In general, exhaust gases discharged through the operation of a variety of combustion reactors in various types of facilities, such as power plants, ironworks, and incinerators, may be incompletely combusted due to low temperatures, moisture contents, insufficient amounts of oxygen, and the like. Carbon monoxide (CO), a most common gas discharged to the air through incomplete combustion, has a serious effect on the supply of oxygen to the human brain when inhaled into the human respiratory tract. Thus, strong regulations for reducing the CO concentrations of exhaust gases discharged from thermal power plants, ironworks, and means for transportation, such as vehicles, will enter into force.

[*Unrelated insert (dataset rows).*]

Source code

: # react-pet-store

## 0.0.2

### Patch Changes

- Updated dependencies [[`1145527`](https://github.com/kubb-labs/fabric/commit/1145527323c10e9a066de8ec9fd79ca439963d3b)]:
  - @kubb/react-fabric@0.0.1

Therefore, oxidation catalysis systems for converting harmful components, such as carbon monoxide and hydrocarbons, into non-harmful components have been developed.
Here, an element such as platinum (Pt) or rhodium (Rh) having superior reactivity and stability is typically used for the catalyst coating the surface of the porous ceramic filter. However, Pt and Rh are rare earth metals having limited reserves, while the prices thereof are recently showing rapid growth due to increased demand therefor. This results in increases in the fabrication costs of exhaust gas purification filters. In addition, Pt may be disadvantageously deteriorated due to the growth or shedding of particles when exposed to exhaust gases, the temperature of which ranges from 500° C. to 600° C., over a long period of time, such that the efficiency of exhaust gas purification is lowered.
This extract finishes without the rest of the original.